Se a avó não falasse agora, passaria dias e dias sem dizer coisa alguma. Nem uma única palavra. Talvez só voltasse a falar depois que a neve começasse a cair e o pai e irmãos de Ludmila tivessem voltado da colheita.
Cuidadosamente, para não acordar a avó, Ludmila arrumou os rabanetes e o repolho sobre a mesa, juntamente com uma preciosa fatia de porco salgado. E depois foi pôr lenha no fogo. Babushka vivia-se queixando de estar com frio, mesmo no tempo mais quente. A cada dia, Ludmila tinha que descrever círculos maiores pelo bosque, a fim de pegar lenha. Na primavera seguinte, pediria ao pai e irmãos para deixarem uma pilha maior de lenha, antes de partirem para a colheita no início do verão. Se Babushka quisera a cabana mais quente naquele verão do que no anterior, certamente haveria de querê-la ainda mais quente no verão seguinte.
Mas, por outro lado, Ludmila já estaria então com 13 anos e seria capaz de cortar alguma lenha. Ou pelo menos os galhos mais baixos dos pinheiros e bétulas em torno da clareira. Se pudesse fazê-lo, os homens teriam o tempo necessário para escavar o poço que algum dia levaria água para dentro da cabana. Ou talvez pudessem fazer um cercado em torno da horta, a fim de que os coelhos e veados não roubassem tudo o que plantavam, como vinha acontecendo. E agora quase não havia comida para o inverno que se avizinhava. O simples pensamento deixou-a mais faminta do que o habitual. E quase já não havia rublos em casa, até que o pai voltasse.
Evitando olhar para a avó, que detestava ser surpreendida dormindo, Ludmila fritou o porco, descascou os rabanetes e cortou o repolho, pondo tudo para cozinhar no fogo, com o resto de água que ainda estava no balde. Pôs o xale e saiu de novo, atravessando a clareira na direção do riacho que corria ruidosamente sobre as pedras, quase como uma balalaica de Shura.

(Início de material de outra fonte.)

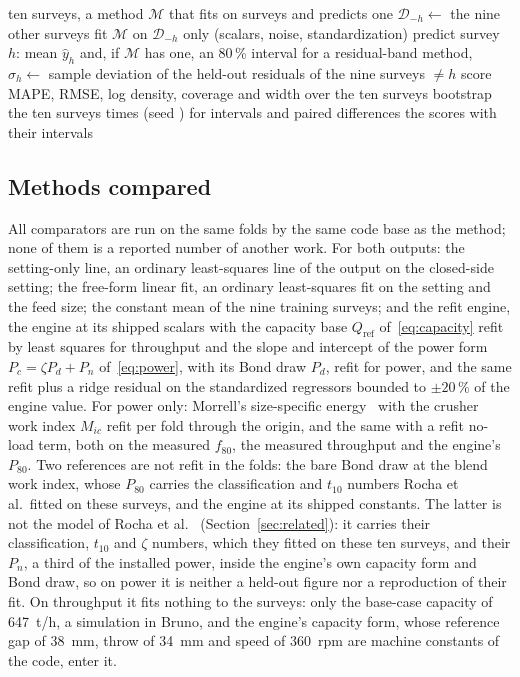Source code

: \documentclass[journal]{IEEEtran}
\newcommand{\pct}{\,\%}
\begin{document}
\begin{algorithm}[!t]
\caption{Strict leave-one-survey-out protocol, shared by every method}
\label{alg:loso}
\begin{algorithmic}[1]
\Require ten surveys, a method $\mathcal M$ that fits on surveys and predicts one
  \State $\mathcal D_{-h}\gets$ the nine other surveys
  \State fit $\mathcal M$ on $\mathcal D_{-h}$ only (scalars, noise, standardization)
  \State predict survey $h$: mean $\hat y_h$ and, if $\mathcal M$ has one, an 80\pct{} interval
\EndFor
\State for a residual-band method, $\sigma_h\gets$ sample deviation of the held-out residuals of the nine surveys $\neq h$
\State score MAPE, RMSE, log density, coverage and width over the ten surveys
\State bootstrap the ten surveys \nBoot{} times (seed \bootSeed) for intervals and paired differences
\State \Return the scores with their intervals
\end{algorithmic}
\end{algorithm}

\subsection{Methods compared}

All comparators are run on the same folds by the same code base as the method; none of them is a reported number of
another work. For both outputs: the setting-only line, an ordinary least-squares line of the output on the closed-side
setting; the free-form linear fit, an ordinary least-squares fit on the setting and the feed size; the constant mean of the
nine training surveys; and the refit engine, the engine at its shipped scalars with the capacity base $Q_{\mathrm{ref}}$
of~\eqref{eq:capacity} refit by least squares for throughput and the slope and intercept of the power form
$P_c=\zeta P_d+P_n$ of~\eqref{eq:power}, with its Bond draw $P_d$, refit for power, and the same refit plus a ridge residual
on the standardized regressors bounded to $\pm20$\pct{} of the engine value. For power only: Morrell's size-specific
energy~\cite{morrell,gmsg} with the crusher work index $M_{ic}$ refit per fold through the origin, and the same with a
refit no-load term, both on the measured $f_{80}$, the measured throughput and the engine's $P_{80}$. Two references are not refit in the folds: the bare Bond draw at the blend work index, whose $P_{80}$ carries the
classification and $t_{10}$ numbers Rocha et al.\ fitted on these surveys, and the engine at its shipped constants. The latter is
not the model of Rocha et al.~\cite{rocha} (Section~\ref{sec:related}): it carries their classification, $t_{10}$ and
$\zeta$ numbers, which they fitted on these ten surveys, and their $P_n$, a third of the installed power, inside the
engine's own capacity form and Bond draw, so on power it is neither a held-out figure nor a reproduction of their fit. On throughput it fits nothing to the surveys: only the
base-case capacity of 647~t/h, a simulation in Bruno, and the engine's capacity form, whose reference gap of 38~mm, throw
of 34~mm and speed of 360~rpm are machine constants of the code, enter it.
\end{document}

Se ficasse fora de casa por mais algum tempo, Babushka continuaria a dormir e haveria menos tempo para que se queixasse. De qualquer forma, era melhor ficar ali fora, pensando e contemplando as moitas e as árvores. E o cheiro era também melhor. O cheiro no interior da cabana era simplesmente horrível.
Ao voltar para casa, fingiria que acabara de chegar da escola e do armazém. A avó, como sempre, poderia gritar ou jogar-lhe o travesseiro. Depois, tomariam a sopa e iriam dormir. Dentro de alguns dias, talvez uma semana, o pai e os irmãos estariam de novo em casa. Babushka ficava mais calma sempre que eles estavam em casa. Mas era como o pai dissera, na primavera anterior:
— Se você tivesse que ficar na cama com as pernas paralíticas, minha querida Ludmila, também estaria rabugenta e implicante.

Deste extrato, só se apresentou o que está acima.